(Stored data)
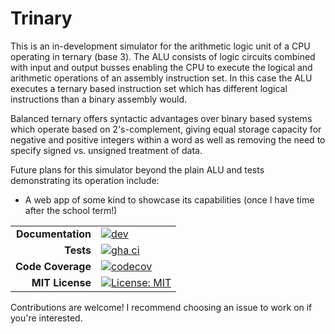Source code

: # Trinary
This is an in-development simulator for the arithmetic logic unit of a CPU operating in ternary (base 3). The ALU consists of logic circuits combined with input and output busses enabling the CPU to execute the logical and arithmetic operations of an assembly instruction set. In this case the ALU executes a ternary based instruction set which has different logical instructions than a binary assembly would.

Balanced ternary offers syntactic advantages over binary based systems which operate based on 2's-complement, giving equal storage capacity for negative and positive integers within a word as well as removing the need to specify signed vs. unsigned treatment of data.

Future plans for this simulator beyond the plain ALU and tests demonstrating its operation include:
 - A web app of some kind to showcase its capabilities (once I have time after the school term!)

|||
|---------------------:|:----------------------------------------------|
| **Documentation**    | [![dev][docs-dev-img]][docs-dev-url]          |
| **Tests**            | [![gha ci][gha-ci-img]][gha-ci-url]           |
| **Code Coverage**    | [![codecov][codecov-img]][codecov-url]        |
| **MIT License**      | [![License: MIT](https://img.shields.io/badge/License-MIT-yellow.svg)](https://opensource.org/licenses/MIT) |

[docs-dev-img]: https://img.shields.io/badge/docs-dev-blue.svg
[docs-dev-url]: https://espeer5.github.io/Trinary/

[gha-ci-img]: https://github.com/espeer5/Trinary/actions/workflows/test.yml/badge.svg
[gha-ci-url]: https://github.com/espeer5/Trinary/actions/workflows/test.yml

[codecov-img]: https://codecov.io/gh/espeer5/Trinary/branch/main/graph/badge.svg
[codecov-url]: https://codecov.io/gh/espeer5/Trinary

Contributions are welcome! I recommend choosing an issue to work on if you're interested.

**WHAT IS REQUIRED**
List, from the entries above, every line in which the word "badge" shows up.

**EXERCISE ANSWER**
| **MIT License**      | [![License: MIT](https://img.shields.io/badge/License-MIT-yellow.svg)](https://opensource.org/licenses/MIT) |
[docs-dev-img]: https://img.shields.io/badge/docs-dev-blue.svg
[gha-ci-img]: https://github.com/espeer5/Trinary/actions/workflows/test.yml/badge.svg
[codecov-img]: https://codecov.io/gh/espeer5/Trinary/branch/main/graph/badge.svg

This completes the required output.